### [Problem statement]
Copy the listing below letter for letter, passing over each picture.
------ Data for processing
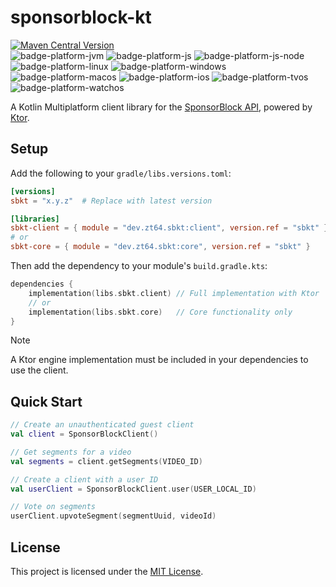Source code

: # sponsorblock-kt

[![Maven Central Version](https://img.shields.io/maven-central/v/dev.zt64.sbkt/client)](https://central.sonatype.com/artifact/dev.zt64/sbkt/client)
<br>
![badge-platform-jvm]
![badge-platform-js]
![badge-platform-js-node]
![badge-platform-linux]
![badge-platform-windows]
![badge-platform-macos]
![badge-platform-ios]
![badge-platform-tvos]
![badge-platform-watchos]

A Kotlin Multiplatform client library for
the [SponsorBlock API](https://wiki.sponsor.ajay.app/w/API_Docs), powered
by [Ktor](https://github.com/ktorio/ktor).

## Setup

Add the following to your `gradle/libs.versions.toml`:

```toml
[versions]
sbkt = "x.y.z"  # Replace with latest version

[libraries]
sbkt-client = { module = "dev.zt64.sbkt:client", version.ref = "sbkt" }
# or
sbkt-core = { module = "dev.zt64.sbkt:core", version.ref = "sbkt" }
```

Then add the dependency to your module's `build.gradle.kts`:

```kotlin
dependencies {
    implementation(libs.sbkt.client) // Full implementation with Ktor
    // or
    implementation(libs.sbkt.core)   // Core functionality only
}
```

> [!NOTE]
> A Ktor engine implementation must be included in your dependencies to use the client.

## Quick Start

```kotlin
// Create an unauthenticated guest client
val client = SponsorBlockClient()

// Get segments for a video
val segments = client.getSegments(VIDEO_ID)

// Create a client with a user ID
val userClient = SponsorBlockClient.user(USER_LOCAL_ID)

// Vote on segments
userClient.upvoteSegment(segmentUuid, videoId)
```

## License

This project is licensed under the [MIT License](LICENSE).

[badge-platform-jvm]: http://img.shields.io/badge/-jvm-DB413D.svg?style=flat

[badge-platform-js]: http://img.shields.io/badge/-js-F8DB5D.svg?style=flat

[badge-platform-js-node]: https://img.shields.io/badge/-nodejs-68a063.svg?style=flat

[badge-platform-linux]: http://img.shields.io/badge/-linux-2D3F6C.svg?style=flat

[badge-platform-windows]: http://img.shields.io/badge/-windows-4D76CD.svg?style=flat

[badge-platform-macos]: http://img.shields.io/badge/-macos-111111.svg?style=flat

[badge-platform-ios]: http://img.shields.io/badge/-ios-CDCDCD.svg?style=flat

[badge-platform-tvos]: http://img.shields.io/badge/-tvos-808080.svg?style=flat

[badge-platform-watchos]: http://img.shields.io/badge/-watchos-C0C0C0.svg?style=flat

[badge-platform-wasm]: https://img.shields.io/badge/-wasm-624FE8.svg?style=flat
------------
### [Output below]
Source code

: # sponsorblock-kt

[![Maven Central Version](https://img.shields.io/maven-central/v/dev.zt64.sbkt/client)](https://central.sonatype.com/artifact/dev.zt64/sbkt/client)
<br>
![badge-platform-jvm]
![badge-platform-js]
![badge-platform-js-node]
![badge-platform-linux]
![badge-platform-windows]
![badge-platform-macos]
![badge-platform-ios]
![badge-platform-tvos]
![badge-platform-watchos]

A Kotlin Multiplatform client library for
the [SponsorBlock API](https://wiki.sponsor.ajay.app/w/API_Docs), powered
by [Ktor](https://github.com/ktorio/ktor).

## Setup

Add the following to your `gradle/libs.versions.toml`:

```toml
[versions]
sbkt = "x.y.z"  # Replace with latest version

[libraries]
sbkt-client = { module = "dev.zt64.sbkt:client", version.ref = "sbkt" }
# or
sbkt-core = { module = "dev.zt64.sbkt:core", version.ref = "sbkt" }
```

Then add the dependency to your module's `build.gradle.kts`:

```kotlin
dependencies {
    implementation(libs.sbkt.client) // Full implementation with Ktor
    // or
    implementation(libs.sbkt.core)   // Core functionality only
}
```

> [!NOTE]
> A Ktor engine implementation must be included in your dependencies to use the client.

## Quick Start

```kotlin
// Create an unauthenticated guest client
val client = SponsorBlockClient()

// Get segments for a video
val segments = client.getSegments(VIDEO_ID)

// Create a client with a user ID
val userClient = SponsorBlockClient.user(USER_LOCAL_ID)

// Vote on segments
userClient.upvoteSegment(segmentUuid, videoId)
```

## License

This project is licensed under the [MIT License](LICENSE).

[badge-platform-jvm]: http://img.shields.io/badge/-jvm-DB413D.svg?style=flat

[badge-platform-js]: http://img.shields.io/badge/-js-F8DB5D.svg?style=flat

[badge-platform-js-node]: https://img.shields.io/badge/-nodejs-68a063.svg?style=flat

[badge-platform-linux]: http://img.shields.io/badge/-linux-2D3F6C.svg?style=flat

[badge-platform-windows]: http://img.shields.io/badge/-windows-4D76CD.svg?style=flat

[badge-platform-macos]: http://img.shields.io/badge/-macos-111111.svg?style=flat

[badge-platform-ios]: http://img.shields.io/badge/-ios-CDCDCD.svg?style=flat

[badge-platform-tvos]: http://img.shields.io/badge/-tvos-808080.svg?style=flat

[badge-platform-watchos]: http://img.shields.io/badge/-watchos-C0C0C0.svg?style=flat

[badge-platform-wasm]: https://img.shields.io/badge/-wasm-624FE8.svg?style=flat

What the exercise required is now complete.